Alternative splicing

Alternative splicing (AS) is the process by which a single gene may give rise to multiple distinct mRNA transcripts and consequently different protein translations. [17] Some evidence suggests that AS is a ubiquitous phenomenon and may play a key role in determining the phenotypes of organisms, especially in complex eukaryotes; all eukaryotes contain genes consisting of introns that may undergo AS. In particular, it has been estimated that AS occurs in 95% of all human multi-exon genes. [18] AS has undeniable potential to influence myriad biological processes. Advancing knowledge in this area has critical implications for the study of biology in general.

Transcript reconstruction

The current generation of sequencing technologies produce only short reads, putting tremendous limitation on the ability to detect distinct transcripts; short reads must be reverse engineered into original transcripts that could have given rise to the resulting read observations. [19] This task is further complicated by the highly variable expression levels across transcripts, and consequently variable read coverages across the sequence of the gene. [19] In addition, exons may be shared among individual transcripts, rendering unambiguous inferences essentially impossible. [17] Existing computational methods make inferences based on the accumulation of short reads at various sequence locations often by making simplifying assumptions. [19] Cufflinks takes a parsimonious approach, seeking to explain all the reads with the fewest possible number of transcripts. [20] On the other hand, StringTie attempts to simultaneously estimate transcript abundances while assembling the reads. [19] These methods, while reasonable, may not always identify real transcripts.
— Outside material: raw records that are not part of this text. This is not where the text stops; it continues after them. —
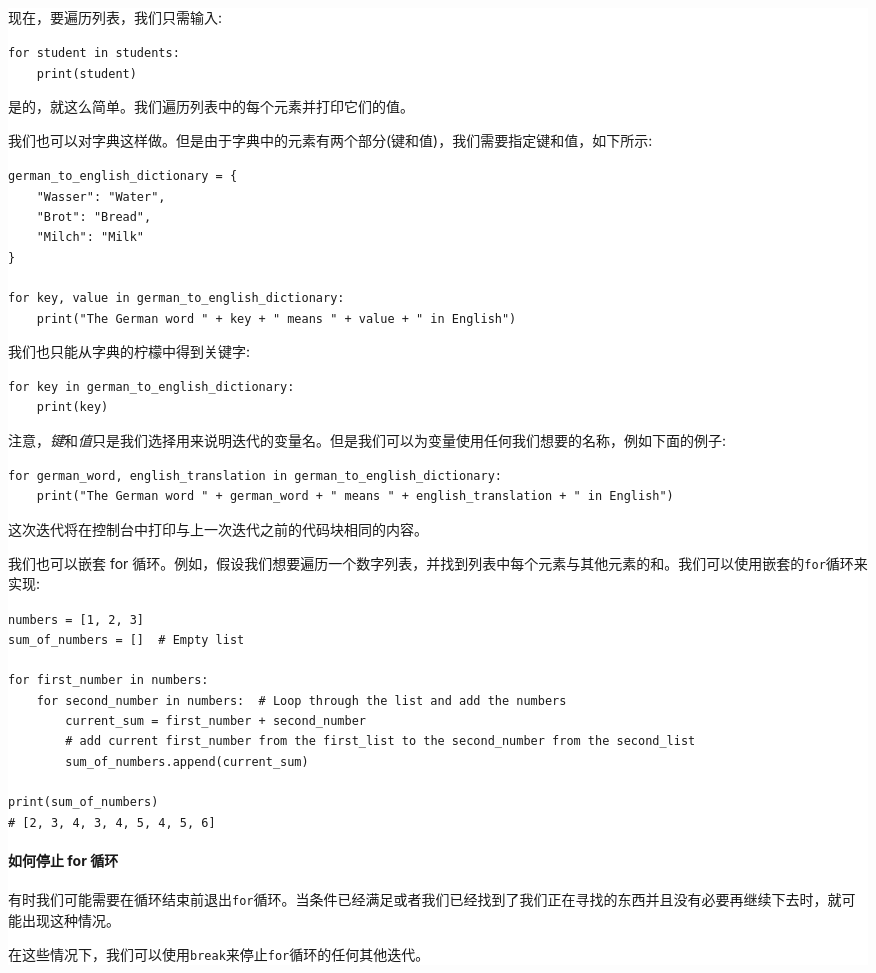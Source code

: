 现在，要遍历列表，我们只需输入:

```
for student in students:
    print(student) 
```

是的，就这么简单。我们遍历列表中的每个元素并打印它们的值。

我们也可以对字典这样做。但是由于字典中的元素有两个部分(键和值)，我们需要指定键和值，如下所示:

```
german_to_english_dictionary = {
    "Wasser": "Water",
    "Brot": "Bread",
    "Milch": "Milk"
}

for key, value in german_to_english_dictionary:
    print("The German word " + key + " means " + value + " in English") 
```

我们也只能从字典的柠檬中得到关键字:

```
for key in german_to_english_dictionary:
    print(key) 
```

注意，*键*和*值*只是我们选择用来说明迭代的变量名。但是我们可以为变量使用任何我们想要的名称，例如下面的例子:

```
for german_word, english_translation in german_to_english_dictionary:
    print("The German word " + german_word + " means " + english_translation + " in English") 
```

这次迭代将在控制台中打印与上一次迭代之前的代码块相同的内容。

我们也可以嵌套 for 循环。例如，假设我们想要遍历一个数字列表，并找到列表中每个元素与其他元素的和。我们可以使用嵌套的`for`循环来实现:

```
numbers = [1, 2, 3]
sum_of_numbers = []  # Empty list

for first_number in numbers:
    for second_number in numbers:  # Loop through the list and add the numbers
        current_sum = first_number + second_number
        # add current first_number from the first_list to the second_number from the second_list
        sum_of_numbers.append(current_sum)

print(sum_of_numbers)
# [2, 3, 4, 3, 4, 5, 4, 5, 6] 
```

#### 如何停止 for 循环

有时我们可能需要在循环结束前退出`for`循环。当条件已经满足或者我们已经找到了我们正在寻找的东西并且没有必要再继续下去时，就可能出现这种情况。

在这些情况下，我们可以使用`break`来停止`for`循环的任何其他迭代。

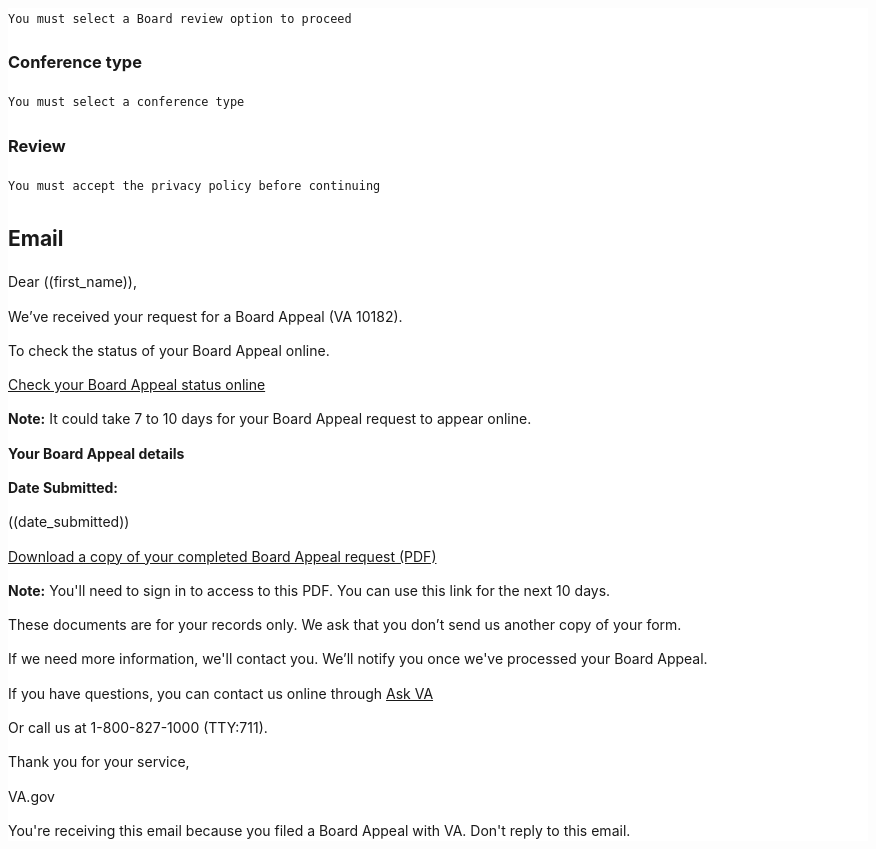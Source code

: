   `You must select a Board review option to proceed`

### Conference type

  `You must select a conference type`

### Review

  `You must accept the privacy policy before continuing`
  
## Email

Dear ((first_name)),

We’ve received your request for a Board Appeal (VA 10182).

To check the status of your Board Appeal online.

[Check your Board Appeal status online](https://www.va.gov/claim-or-appeal-status/) 

**Note:** It could take 7 to 10 days for your Board Appeal request to appear online.

**Your Board Appeal details**

**Date Submitted:**

((date_submitted))

[Download a copy of your completed Board Appeal request (PDF)](#)

**Note:** You'll need to sign in to access to this PDF. You can use this link for the next 10 days.

These documents are for your records only. We ask that you don’t send us another copy of your form. 

If we need more information, we'll contact you. We’ll notify you once we've processed your Board Appeal. 

If you have questions, you can contact us online through [Ask VA](ask.va.gov)

Or call us at 1-800-827-1000 (TTY:711).

Thank you for your service, 

VA.gov

You're receiving this email because you filed a Board Appeal with VA. Don't reply to this email.



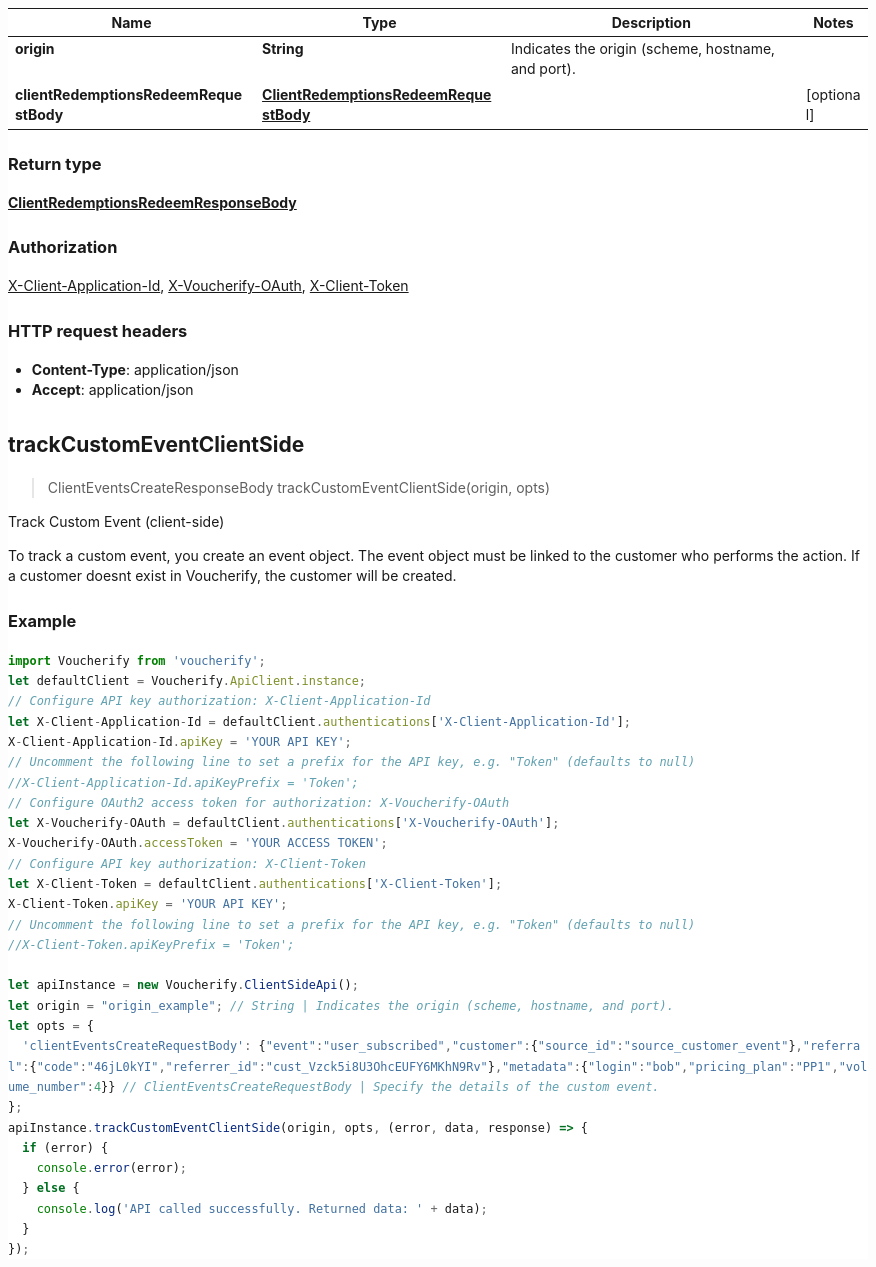 Name | Type | Description  | Notes
------------- | ------------- | ------------- | -------------
 **origin** | **String**| Indicates the origin (scheme, hostname, and port). | 
 **clientRedemptionsRedeemRequestBody** | [**ClientRedemptionsRedeemRequestBody**](ClientRedemptionsRedeemRequestBody.md)|  | [optional] 

### Return type

[**ClientRedemptionsRedeemResponseBody**](ClientRedemptionsRedeemResponseBody.md)

### Authorization

[X-Client-Application-Id](../README.md#X-Client-Application-Id), [X-Voucherify-OAuth](../README.md#X-Voucherify-OAuth), [X-Client-Token](../README.md#X-Client-Token)

### HTTP request headers

- **Content-Type**: application/json
- **Accept**: application/json


## trackCustomEventClientSide

> ClientEventsCreateResponseBody trackCustomEventClientSide(origin, opts)

Track Custom Event (client-side)

To track a custom event, you create an event object.   The event object must be linked to the customer who performs the action. If a customer doesnt exist in Voucherify, the customer will be created.

### Example

```javascript
import Voucherify from 'voucherify';
let defaultClient = Voucherify.ApiClient.instance;
// Configure API key authorization: X-Client-Application-Id
let X-Client-Application-Id = defaultClient.authentications['X-Client-Application-Id'];
X-Client-Application-Id.apiKey = 'YOUR API KEY';
// Uncomment the following line to set a prefix for the API key, e.g. "Token" (defaults to null)
//X-Client-Application-Id.apiKeyPrefix = 'Token';
// Configure OAuth2 access token for authorization: X-Voucherify-OAuth
let X-Voucherify-OAuth = defaultClient.authentications['X-Voucherify-OAuth'];
X-Voucherify-OAuth.accessToken = 'YOUR ACCESS TOKEN';
// Configure API key authorization: X-Client-Token
let X-Client-Token = defaultClient.authentications['X-Client-Token'];
X-Client-Token.apiKey = 'YOUR API KEY';
// Uncomment the following line to set a prefix for the API key, e.g. "Token" (defaults to null)
//X-Client-Token.apiKeyPrefix = 'Token';

let apiInstance = new Voucherify.ClientSideApi();
let origin = "origin_example"; // String | Indicates the origin (scheme, hostname, and port).
let opts = {
  'clientEventsCreateRequestBody': {"event":"user_subscribed","customer":{"source_id":"source_customer_event"},"referral":{"code":"46jL0kYI","referrer_id":"cust_Vzck5i8U3OhcEUFY6MKhN9Rv"},"metadata":{"login":"bob","pricing_plan":"PP1","volume_number":4}} // ClientEventsCreateRequestBody | Specify the details of the custom event.
};
apiInstance.trackCustomEventClientSide(origin, opts, (error, data, response) => {
  if (error) {
    console.error(error);
  } else {
    console.log('API called successfully. Returned data: ' + data);
  }
});
```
A study published in 2008 surveyed 25 different existing transcript reconstruction protocols. [16] Its evidence suggested that existing methods are generally weak in assembling transcripts, though the ability to detect individual exons are relatively intact. [16] According to the estimates, average sensitivity to detect exons across the 25 protocols is 80% for Caenorhabditis elegans genes. [16] In comparison, transcript identification sensitivity decreases to 65%. For human, the study reported an exon detection sensitivity averaging to 69% and transcript detection sensitivity had an average of a mere 33%. [16] In other words, for human, existing methods are able to identify less than half of all existing transcript.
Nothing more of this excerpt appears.